Spider-Man: Turn Off the Dark — 10 Tips If You Decide to Actually See the Show


The Village Voice has had a thing or two to say (and draw) about Spider-Man: Turn off the Dark. (And, Spidey’s press flacks have butchered some of what the Voice has said about him.)

But we at Runnin’ Scared hadn’t actually seen it yet. And now that we’ve engaged in that rather expensive (but far more entertaining than one might imagine) experience, we offer these 10 tips if you voluntarily want to step into that sticky web.

1. Go with a six-year-old. If you’ve been waffling, they are the perfect excuse. Watching their face during the flying is worth the money, as are the endless conversations you’ll have with them after the performance is over.

2. Go to a Wednesday matinee. The show is pretty expensive, but the TKTS booths have been selling 30% off tickets to evening shows and 40% off tickets to matinees. Since TKTS sells matinee tickets the day before, the best deal is to buy them at their Brooklyn MetroTech booth around lunchtime on a Tuesday. The line is never more than a few minutes, unlike the sometimes hours long line in Times Square.

3. Don’t go expecting a great musical. It’s not, musically anyway. But it’s a pretty spectacular, well, spectacle, and has a certain magic to it.

4. It does get better as it goes along. The early sequence with Arachne and the women flying with silk features striking Jule Taymor visuals. But “Bullying by Numbers” is as corny and awful a Broadway number as you’re likely ever to see, featuring choreography worse than anything from High School Musical. Whether you’re a U2 fan or not, it’s hard to believe Bono and The Edge wrote a number so abysmal. And yet, it does improve. “Bouncing Off the Walls” is fun, conjuring up thoughts of Fred Astaire in Royal Wedding. The music in Act II is largely forgettable, but sometimes fun and never as bad as at the top of Act I.

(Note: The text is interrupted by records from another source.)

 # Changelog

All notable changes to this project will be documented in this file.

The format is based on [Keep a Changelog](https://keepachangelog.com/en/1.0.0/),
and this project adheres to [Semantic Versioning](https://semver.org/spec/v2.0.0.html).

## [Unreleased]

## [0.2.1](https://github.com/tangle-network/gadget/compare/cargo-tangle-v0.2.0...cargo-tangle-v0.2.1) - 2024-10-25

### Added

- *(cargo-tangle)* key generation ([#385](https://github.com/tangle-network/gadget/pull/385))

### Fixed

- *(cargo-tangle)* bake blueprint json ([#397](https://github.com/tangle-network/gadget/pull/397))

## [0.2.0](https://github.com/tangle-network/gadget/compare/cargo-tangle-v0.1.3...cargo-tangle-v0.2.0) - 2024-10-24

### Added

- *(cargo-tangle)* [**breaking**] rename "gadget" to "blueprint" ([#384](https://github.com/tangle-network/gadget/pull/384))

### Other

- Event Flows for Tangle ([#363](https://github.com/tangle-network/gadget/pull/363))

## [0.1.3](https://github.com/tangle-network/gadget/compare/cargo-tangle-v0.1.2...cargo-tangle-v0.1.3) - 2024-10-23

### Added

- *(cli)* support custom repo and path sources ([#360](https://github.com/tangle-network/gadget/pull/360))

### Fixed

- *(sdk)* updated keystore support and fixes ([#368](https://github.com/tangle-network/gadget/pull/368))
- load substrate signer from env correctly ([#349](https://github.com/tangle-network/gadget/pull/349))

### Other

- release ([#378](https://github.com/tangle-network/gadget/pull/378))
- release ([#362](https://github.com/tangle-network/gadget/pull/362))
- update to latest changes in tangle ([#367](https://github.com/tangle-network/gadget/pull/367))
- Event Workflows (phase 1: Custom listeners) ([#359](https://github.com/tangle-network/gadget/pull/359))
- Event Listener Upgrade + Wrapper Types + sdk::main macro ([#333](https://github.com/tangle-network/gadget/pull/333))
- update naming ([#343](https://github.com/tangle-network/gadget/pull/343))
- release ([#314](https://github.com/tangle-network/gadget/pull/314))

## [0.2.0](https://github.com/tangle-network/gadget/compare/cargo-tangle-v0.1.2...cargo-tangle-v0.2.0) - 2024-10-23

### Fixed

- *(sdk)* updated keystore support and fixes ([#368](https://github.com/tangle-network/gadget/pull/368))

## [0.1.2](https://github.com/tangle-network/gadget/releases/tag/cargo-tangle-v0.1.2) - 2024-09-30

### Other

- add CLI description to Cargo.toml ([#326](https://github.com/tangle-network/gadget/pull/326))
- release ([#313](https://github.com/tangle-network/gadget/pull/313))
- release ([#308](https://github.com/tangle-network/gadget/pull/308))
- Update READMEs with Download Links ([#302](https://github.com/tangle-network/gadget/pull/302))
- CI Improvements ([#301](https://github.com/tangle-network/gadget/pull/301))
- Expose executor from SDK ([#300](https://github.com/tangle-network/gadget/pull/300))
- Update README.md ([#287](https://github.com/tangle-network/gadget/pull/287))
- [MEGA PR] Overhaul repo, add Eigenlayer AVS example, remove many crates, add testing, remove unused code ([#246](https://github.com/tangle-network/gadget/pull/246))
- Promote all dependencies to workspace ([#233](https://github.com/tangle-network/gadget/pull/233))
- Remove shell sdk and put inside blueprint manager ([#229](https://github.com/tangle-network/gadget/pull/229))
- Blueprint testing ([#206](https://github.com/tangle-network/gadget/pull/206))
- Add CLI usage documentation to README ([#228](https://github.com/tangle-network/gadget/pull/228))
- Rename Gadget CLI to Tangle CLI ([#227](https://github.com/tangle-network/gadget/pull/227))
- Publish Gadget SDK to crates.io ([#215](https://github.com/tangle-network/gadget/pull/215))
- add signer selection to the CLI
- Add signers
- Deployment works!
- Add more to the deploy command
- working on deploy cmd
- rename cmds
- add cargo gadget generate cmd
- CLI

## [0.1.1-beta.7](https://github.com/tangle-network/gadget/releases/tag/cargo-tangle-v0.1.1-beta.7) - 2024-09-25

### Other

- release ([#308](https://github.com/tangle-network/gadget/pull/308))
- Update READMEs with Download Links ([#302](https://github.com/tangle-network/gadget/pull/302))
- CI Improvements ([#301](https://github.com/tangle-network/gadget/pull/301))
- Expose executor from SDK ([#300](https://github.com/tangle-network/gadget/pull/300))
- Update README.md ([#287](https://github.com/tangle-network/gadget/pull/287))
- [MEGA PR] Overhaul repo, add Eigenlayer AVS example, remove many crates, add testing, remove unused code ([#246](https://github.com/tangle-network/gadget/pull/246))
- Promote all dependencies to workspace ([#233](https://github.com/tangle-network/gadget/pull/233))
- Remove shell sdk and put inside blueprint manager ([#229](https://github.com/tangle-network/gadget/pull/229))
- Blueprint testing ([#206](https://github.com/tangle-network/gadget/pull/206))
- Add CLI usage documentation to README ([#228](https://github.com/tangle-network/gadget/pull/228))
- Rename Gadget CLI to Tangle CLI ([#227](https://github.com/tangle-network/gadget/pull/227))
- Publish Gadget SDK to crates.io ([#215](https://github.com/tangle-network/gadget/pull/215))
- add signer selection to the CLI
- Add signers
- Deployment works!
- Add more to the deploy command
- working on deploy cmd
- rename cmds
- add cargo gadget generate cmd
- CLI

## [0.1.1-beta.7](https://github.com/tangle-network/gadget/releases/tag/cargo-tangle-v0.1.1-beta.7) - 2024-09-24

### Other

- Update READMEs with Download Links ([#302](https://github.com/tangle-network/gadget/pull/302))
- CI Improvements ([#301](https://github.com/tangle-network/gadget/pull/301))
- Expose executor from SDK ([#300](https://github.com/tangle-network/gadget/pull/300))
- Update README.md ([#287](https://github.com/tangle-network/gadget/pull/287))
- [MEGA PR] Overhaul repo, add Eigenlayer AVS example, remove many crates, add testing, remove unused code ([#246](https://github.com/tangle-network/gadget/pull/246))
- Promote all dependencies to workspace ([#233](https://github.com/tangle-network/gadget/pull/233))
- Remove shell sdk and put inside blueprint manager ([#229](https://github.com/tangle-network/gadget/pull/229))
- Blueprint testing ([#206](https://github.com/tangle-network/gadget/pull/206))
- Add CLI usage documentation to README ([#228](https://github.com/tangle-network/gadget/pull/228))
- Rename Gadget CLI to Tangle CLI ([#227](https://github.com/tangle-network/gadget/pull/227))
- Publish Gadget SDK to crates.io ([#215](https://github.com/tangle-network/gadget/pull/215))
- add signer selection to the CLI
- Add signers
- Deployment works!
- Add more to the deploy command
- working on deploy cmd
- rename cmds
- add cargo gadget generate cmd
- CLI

5. Sit in Row H, Seat 2 if possible. It’s the best seat in the house, and there’s a moment which, regardless of your age, will be pretty thrilling for you. (Plus, if you’ve got a kid with you, Spidey might just give them a high five.)

6. The multiple performers playing Spider-Man are not disconcerting. We’d read about how the many stunt performers in blue and red tights dissuaded audience members from having any connection with the title role. But in a kind of post-modern way, the show is as open about the multiple Spideys as it is about the wires flying them around. The way in which Peter Parker is revealed as the man under the mask near the end if pretty worthwhile.

7. It’s pretty heteronormative, but fun for gay guys, too. Indeed, the love story between Peter Parker and Mary Jane is about as straight as they come. But despite the fact that much of the camp elements from Julie Taymor’s original vision are gone, we can imagine an all gay audience having a blast at this show…especially during the United Colors of Benneton curtain call for all the men playing Spidey.

8. Don’t take pictures! (Seriously! Even without a flash!) The staff at the Foxwoods Theatre tells people repeatedly not to take pictures. They mean it! When someone does, an usher descends on them and talks them through deleting the images from their phone, then checks to make sure they are deleted. This seriously pisses off the people sitting around them. An usher told us he does this four or five times per show.

9. The understudies are fine. We saw Matthew James Thomas as Peter Parker, who seemed pretty enthused to be utilizing the million cues he has to keep freshly memorized despite only switching out with Reeve Carney a couple times a week.

10. Have fun. If you make the choice to go and see the damn thing, don’t take it too seriously and just enjoy yourself.